Your answer should be every line from the records that contains "Achim".
○ ○ ○
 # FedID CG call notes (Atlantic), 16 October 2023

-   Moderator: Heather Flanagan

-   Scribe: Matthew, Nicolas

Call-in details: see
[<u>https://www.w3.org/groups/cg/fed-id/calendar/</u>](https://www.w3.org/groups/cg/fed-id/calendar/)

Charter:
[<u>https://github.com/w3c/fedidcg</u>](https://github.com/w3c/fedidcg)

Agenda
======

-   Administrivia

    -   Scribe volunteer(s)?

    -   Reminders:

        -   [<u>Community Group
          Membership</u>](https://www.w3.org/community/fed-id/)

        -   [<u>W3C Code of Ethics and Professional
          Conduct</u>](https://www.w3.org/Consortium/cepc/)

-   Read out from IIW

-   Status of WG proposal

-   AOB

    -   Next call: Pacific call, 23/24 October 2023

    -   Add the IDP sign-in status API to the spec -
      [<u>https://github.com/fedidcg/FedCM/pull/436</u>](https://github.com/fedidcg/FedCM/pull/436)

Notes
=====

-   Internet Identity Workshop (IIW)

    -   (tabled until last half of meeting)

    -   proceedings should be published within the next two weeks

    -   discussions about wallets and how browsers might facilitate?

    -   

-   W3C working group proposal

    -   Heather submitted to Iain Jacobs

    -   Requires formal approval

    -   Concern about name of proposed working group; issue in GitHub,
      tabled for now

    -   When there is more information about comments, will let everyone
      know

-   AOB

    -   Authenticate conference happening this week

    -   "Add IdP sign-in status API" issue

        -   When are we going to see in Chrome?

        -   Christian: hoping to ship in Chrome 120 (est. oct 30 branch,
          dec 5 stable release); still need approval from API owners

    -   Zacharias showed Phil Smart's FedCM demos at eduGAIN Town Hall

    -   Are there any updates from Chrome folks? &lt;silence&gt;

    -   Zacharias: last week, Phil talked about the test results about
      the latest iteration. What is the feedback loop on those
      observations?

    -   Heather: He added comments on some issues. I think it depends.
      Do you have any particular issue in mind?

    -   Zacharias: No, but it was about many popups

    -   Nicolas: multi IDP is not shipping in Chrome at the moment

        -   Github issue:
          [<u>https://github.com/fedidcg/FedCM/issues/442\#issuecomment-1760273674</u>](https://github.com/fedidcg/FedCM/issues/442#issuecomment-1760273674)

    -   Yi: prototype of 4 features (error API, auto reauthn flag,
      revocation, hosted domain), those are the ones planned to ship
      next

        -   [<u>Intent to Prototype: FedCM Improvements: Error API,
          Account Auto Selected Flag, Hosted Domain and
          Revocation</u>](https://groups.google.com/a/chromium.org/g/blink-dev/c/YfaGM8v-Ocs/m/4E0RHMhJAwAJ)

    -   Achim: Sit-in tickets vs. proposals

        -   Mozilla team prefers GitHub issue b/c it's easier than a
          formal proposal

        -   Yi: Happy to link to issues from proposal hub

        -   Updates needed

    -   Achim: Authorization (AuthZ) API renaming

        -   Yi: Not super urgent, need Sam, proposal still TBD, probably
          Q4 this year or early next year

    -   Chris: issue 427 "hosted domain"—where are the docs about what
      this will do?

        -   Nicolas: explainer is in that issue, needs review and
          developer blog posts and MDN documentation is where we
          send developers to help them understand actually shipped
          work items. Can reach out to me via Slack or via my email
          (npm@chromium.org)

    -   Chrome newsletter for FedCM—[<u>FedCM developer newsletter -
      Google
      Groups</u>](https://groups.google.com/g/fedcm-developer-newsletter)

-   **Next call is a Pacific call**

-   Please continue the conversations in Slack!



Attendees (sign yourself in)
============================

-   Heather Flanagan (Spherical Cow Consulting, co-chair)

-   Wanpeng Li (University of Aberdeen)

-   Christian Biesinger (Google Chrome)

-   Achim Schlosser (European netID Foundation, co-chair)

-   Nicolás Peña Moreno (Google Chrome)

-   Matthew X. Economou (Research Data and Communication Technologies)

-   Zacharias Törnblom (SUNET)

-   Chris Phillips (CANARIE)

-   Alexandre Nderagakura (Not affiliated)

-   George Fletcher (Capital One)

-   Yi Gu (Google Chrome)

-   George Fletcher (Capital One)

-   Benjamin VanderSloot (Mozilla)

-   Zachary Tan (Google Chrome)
○ ○ ○
# Solution to the problem
    -   Achim: Sit-in tickets vs. proposals
    -   Achim: Authorization (AuthZ) API renaming
-   Achim Schlosser (European netID Foundation, co-chair)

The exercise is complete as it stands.